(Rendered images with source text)
------------------------------------

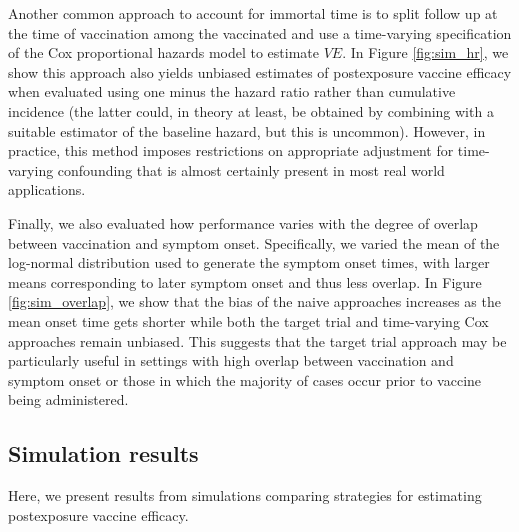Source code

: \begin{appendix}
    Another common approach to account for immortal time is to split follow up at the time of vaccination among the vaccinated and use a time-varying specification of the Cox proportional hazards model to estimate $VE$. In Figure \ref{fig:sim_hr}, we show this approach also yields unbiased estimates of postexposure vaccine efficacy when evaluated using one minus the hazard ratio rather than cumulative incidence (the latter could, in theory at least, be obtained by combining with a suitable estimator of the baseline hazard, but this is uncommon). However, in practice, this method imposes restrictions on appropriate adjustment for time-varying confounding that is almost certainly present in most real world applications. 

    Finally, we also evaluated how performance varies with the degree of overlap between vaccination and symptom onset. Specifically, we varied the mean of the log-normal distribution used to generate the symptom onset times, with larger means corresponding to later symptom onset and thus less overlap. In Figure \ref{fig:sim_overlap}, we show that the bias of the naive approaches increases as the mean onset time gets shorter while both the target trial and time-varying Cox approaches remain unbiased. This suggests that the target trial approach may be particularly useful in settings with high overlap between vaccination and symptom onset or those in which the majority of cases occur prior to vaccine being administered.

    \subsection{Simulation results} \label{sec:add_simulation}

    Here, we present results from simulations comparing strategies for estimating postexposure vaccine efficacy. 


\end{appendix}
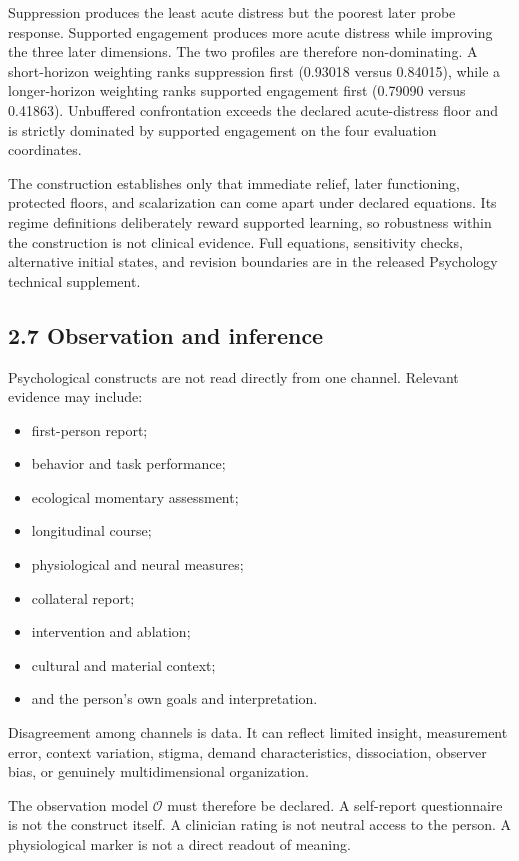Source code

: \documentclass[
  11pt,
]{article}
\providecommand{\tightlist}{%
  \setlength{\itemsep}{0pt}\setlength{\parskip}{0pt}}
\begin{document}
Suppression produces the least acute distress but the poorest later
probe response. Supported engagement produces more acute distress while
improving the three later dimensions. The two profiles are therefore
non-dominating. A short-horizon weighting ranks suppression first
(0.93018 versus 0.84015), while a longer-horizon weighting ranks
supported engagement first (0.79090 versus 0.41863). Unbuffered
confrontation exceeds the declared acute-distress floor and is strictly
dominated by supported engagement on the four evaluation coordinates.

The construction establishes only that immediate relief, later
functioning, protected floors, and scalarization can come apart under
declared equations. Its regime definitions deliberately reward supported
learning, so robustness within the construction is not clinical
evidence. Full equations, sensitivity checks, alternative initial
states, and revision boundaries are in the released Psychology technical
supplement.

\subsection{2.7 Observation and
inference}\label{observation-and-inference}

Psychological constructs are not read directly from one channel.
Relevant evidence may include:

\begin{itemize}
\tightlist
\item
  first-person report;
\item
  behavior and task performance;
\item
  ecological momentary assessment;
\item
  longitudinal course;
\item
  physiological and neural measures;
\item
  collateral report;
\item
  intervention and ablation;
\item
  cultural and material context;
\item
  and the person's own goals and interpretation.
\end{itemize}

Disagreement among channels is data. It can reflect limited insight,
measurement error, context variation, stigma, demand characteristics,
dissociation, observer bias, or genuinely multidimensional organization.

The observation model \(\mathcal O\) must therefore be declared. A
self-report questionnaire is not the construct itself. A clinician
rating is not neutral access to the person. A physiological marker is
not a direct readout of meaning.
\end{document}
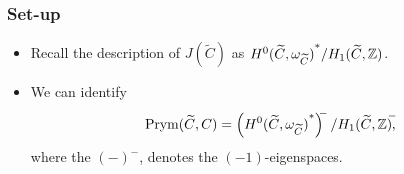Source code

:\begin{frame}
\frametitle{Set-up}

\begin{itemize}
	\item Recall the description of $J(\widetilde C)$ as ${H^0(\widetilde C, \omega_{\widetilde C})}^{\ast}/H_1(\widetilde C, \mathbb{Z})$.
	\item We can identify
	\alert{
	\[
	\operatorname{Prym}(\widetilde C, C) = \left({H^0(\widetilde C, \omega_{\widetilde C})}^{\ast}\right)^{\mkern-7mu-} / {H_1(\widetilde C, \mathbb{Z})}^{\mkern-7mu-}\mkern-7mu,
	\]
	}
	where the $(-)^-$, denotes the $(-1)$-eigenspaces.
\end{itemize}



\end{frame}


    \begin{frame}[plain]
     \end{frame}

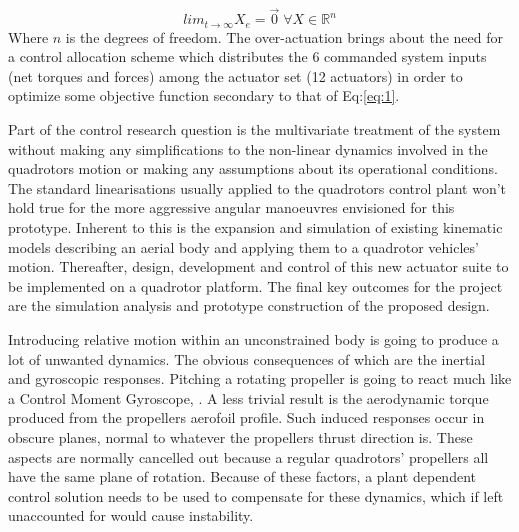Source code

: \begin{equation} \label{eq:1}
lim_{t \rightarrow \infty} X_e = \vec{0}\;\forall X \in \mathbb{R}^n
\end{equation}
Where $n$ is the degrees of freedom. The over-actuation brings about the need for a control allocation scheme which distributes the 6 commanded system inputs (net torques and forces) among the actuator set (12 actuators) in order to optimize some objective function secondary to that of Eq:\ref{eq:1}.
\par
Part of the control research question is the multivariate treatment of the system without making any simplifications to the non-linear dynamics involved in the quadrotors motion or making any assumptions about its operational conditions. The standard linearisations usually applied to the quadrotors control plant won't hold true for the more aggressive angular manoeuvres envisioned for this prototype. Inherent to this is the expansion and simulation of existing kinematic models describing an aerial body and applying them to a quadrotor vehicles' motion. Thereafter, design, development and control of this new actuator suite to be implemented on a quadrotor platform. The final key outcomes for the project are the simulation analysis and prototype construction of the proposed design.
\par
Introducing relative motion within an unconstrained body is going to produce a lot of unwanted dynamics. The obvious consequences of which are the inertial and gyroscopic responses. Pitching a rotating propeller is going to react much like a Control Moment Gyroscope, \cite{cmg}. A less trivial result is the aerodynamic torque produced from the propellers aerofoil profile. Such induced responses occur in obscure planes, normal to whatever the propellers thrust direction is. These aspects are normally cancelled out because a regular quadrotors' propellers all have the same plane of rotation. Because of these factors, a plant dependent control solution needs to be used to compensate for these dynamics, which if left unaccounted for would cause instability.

------------------------------------

## EXERCISE
Across all the records above, find each line with "widetilde" in it and copy it.

## WRITTEN RESPONSE
	\item Recall the description of $J(\widetilde C)$ as ${H^0(\widetilde C, \omega_{\widetilde C})}^{\ast}/H_1(\widetilde C, \mathbb{Z})$.
	\operatorname{Prym}(\widetilde C, C) = \left({H^0(\widetilde C, \omega_{\widetilde C})}^{\ast}\right)^{\mkern-7mu-} / {H_1(\widetilde C, \mathbb{Z})}^{\mkern-7mu-}\mkern-7mu,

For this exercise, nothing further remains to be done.